Charlotte Carnegie has built a thriving poultry business in Wiltshire, and has even featured on TV. She talked to JOHN WRIGHT
Charlotte’s Poultry is located on a green hill far away in rural Wiltshire, and owner Charlotte Carnegie herself has to make a 45-minute drive each day (and back) to visit her chickens. If renting a remote one-acre field seems anything to lament, cut to the Hairy Bikers, who fell so head over heels for Charlotte and her set-up last year that they featured her in the first episode of their incomparable BBC 2 TV series Chicken & Egg.
Meeting another amusing and gutsy person would’ve been right up their street, and the rapport between the three is quite apparent. Still, the modest star did agree to an interview, and told me her hobby turned into a business four years ago.
Charlotte has had chickens since she was four when she was introduced to Brown Leghorns. “I have fond memories of my first hen Beauty, whom I was determined to teach to talk,” she says. “Unfortunately Beauty never did speak, but it was tending to her and her friends that sparked my passion for poultry.”
A visiting fox led to a change to Pekin bantams, and when asked what she wanted for her birthday there was little hesitation: ‘Chickens!’ Poring over the book Bantams in Colour with her mum, Charlotte went for Partridge Wyandotte bantams, a breed she has been fond of ever since. Her dad bought her first incubator at 11, which yielded only three chicks from 12 eggs. “We purchased an auto-turn cradle and soon we were overrun,” she said. “Within a year we were getting a 100% hatch rate and that little machine served me well right up until recently!
“At 14, I was diagnosed with chronic fatigue syndrome,” she said. “I found the birds very soothing and I’d often spend my hours when I was awake with the chickens, cleaning out and feeding. Over the years we began collecting more breeds and colours (up to 20 colours of Pekin bantam) and, with more chickens, came more incubators! By the time I left school at 18 I’d bought a few more Brinsea Octagon 20s and an Octagon 40, from which I’ve had many successful hatches. Charlotte now supplies incubator specialists Brinsea with hatching eggs which they take to shows.
Launching the business
“With my illness, job searches proved fruitless and eventually I came to the conclusion that working for myself may be the best option. The obvious answer was, of course, chickens. I’d had my website (Charlotte’s Poultry) since 2003 for selling surplus from my own breeding programmes, but now it was time to give it a revamp and turn my hobby into a job. My partner Simon’s idea, in June 2013, was that we found some land to rent.”

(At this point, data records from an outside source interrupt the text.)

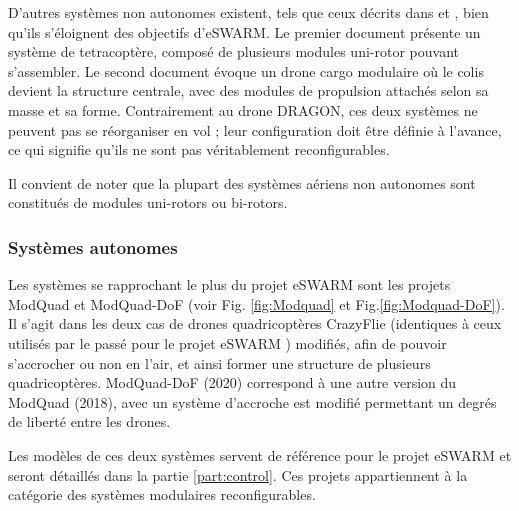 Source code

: D'autres systèmes non autonomes existent, tels que ceux décrits dans \cite{garanger_modeling_2020} et \cite{schiano_reconfigurable_2022}, bien qu'ils s'éloignent des objectifs d'eSWARM. Le premier document présente un système de tetracoptère, composé de plusieurs modules uni-rotor pouvant s'assembler. Le second document évoque un drone cargo modulaire où le colis devient la structure centrale, avec des modules de propulsion attachés selon sa masse et sa forme. Contrairement au drone DRAGON, ces deux systèmes ne peuvent pas se réorganiser en vol ; leur configuration doit être définie à l'avance, ce qui signifie qu'ils ne sont pas véritablement reconfigurables.

Il convient de noter que la plupart des systèmes aériens non autonomes sont constitués de modules uni-rotors ou bi-rotors.


\subsubsection*{Systèmes autonomes}

Les systèmes se rapprochant le plus du projet eSWARM sont les projets ModQuad \cite{saldana_modquad_2018} et ModQuad-DoF \cite{gabrich_modquad-dof_2020} (voir Fig. \ref{fig:Modquad} et Fig.\ref{fig:Modquad-DoF}). Il s'agit dans les deux cas de drones quadricoptères CrazyFlie (identiques à ceux utilisés par le passé pour le projet eSWARM  \cite{bonnel_modeling_2024,boegeat_rapport_2023}) modifiés, afin de pouvoir s'accrocher ou non en l'air, et ainsi former une structure de plusieurs quadricoptères. ModQuad-DoF (2020) correspond à une autre version du ModQuad (2018), avec un système d'accroche est modifié permettant un degrés de liberté entre les drones. 

Les modèles de ces deux systèmes servent de référence pour le projet eSWARM et seront détaillés dans la partie \ref{part:control}. Ces projets appartiennent à la catégorie des systèmes modulaires reconfigurables.


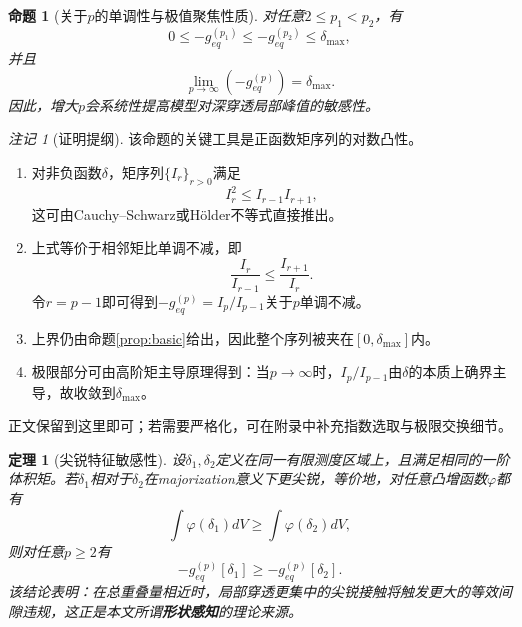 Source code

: ﻿\documentclass[12pt, a4paper]{ctexart}
\theoremstyle{plain}
\newtheorem{proposition}{命题}
\newtheorem{theorem}{定理}
\theoremstyle{remark}
\newtheorem{remark}{注记}
\begin{document}
\begin{proposition}[关于$p$的单调性与极值聚焦性质]\label{prop:monotone}
对任意$2 \le p_1 < p_2$，有
\begin{equation}
    0 \le -g_{eq}^{(p_1)} \le -g_{eq}^{(p_2)} \le \delta_{\max},
\end{equation}
并且
\begin{equation}
    \lim_{p \to \infty} \left( -g_{eq}^{(p)} \right) = \delta_{\max}.
\end{equation}
因此，增大$p$会系统性提高模型对深穿透局部峰值的敏感性。
\end{proposition}

\begin{remark}[证明提纲]
该命题的关键工具是正函数矩序列的对数凸性。
\begin{enumerate}
    \item 对非负函数$\delta$，矩序列$\{I_r\}_{r>0}$满足
    \begin{equation}
        I_r^2 \le I_{r-1} I_{r+1},
    \end{equation}
    这可由Cauchy--Schwarz或H\"older不等式直接推出。
    \item 上式等价于相邻矩比单调不减，即
    \begin{equation}
        \frac{I_r}{I_{r-1}} \le \frac{I_{r+1}}{I_r}.
    \end{equation}
    令$r = p-1$即可得到$-g_{eq}^{(p)} = I_p/I_{p-1}$关于$p$单调不减。
    \item 上界仍由命题\ref{prop:basic}给出，因此整个序列被夹在$[0,\delta_{\max}]$内。
    \item 极限部分可由高阶矩主导原理得到：当$p \to \infty$时，$I_p/I_{p-1}$由$\delta$的本质上确界主导，故收敛到$\delta_{\max}$。
\end{enumerate}
正文保留到这里即可；若需要严格化，可在附录中补充指数选取与极限交换细节。
\end{remark}

\begin{theorem}[尖锐特征敏感性]\label{thm:sharp}
设$\delta_1,\delta_2$定义在同一有限测度区域上，且满足相同的一阶体积矩。若$\delta_1$相对于$\delta_2$在majorization意义下更尖锐，等价地，对任意凸增函数$\varphi$都有
\begin{equation}
    \int \varphi(\delta_1) dV \ge \int \varphi(\delta_2) dV,
\end{equation}
则对任意$p \ge 2$有
\begin{equation}
    -g_{eq}^{(p)}[\delta_1] \ge -g_{eq}^{(p)}[\delta_2].
\end{equation}
该结论表明：在总重叠量相近时，局部穿透更集中的尖锐接触将触发更大的等效间隙违规，这正是本文所谓\textbf{形状感知}的理论来源。
\end{theorem}
\end{document}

A plot of land was found west of Chippenham in the Cotswolds in Wiltshire and, after weeks of clearing brambles and nettles and building pens, Charlotte’s Poultry started to take shape.
“My main aim was to have a good selection of pure breeds of good quality,” said Charlotte. “The next challenge was choosing which breeds and colours to keep, which was quite difficult as I felt I needed to feel passionate about the breeds in order to put 100% into improving each type, but each breed needed to be popular enough to sell well. I found there were many things to consider: colour, egg colour, size of the bird, to frizzle or not to frizzle?
“I thought this would also be a good opportunity to show some of the rarer breeds to people who’d not seen them before and chose Cream Legbars, Vorwerks and Groninger Meeuwen. Now that the Legbar has been taken under the wing of the new Autosexing Breeds Association, I’m planning to add a new rare breed, perhaps a Dorking.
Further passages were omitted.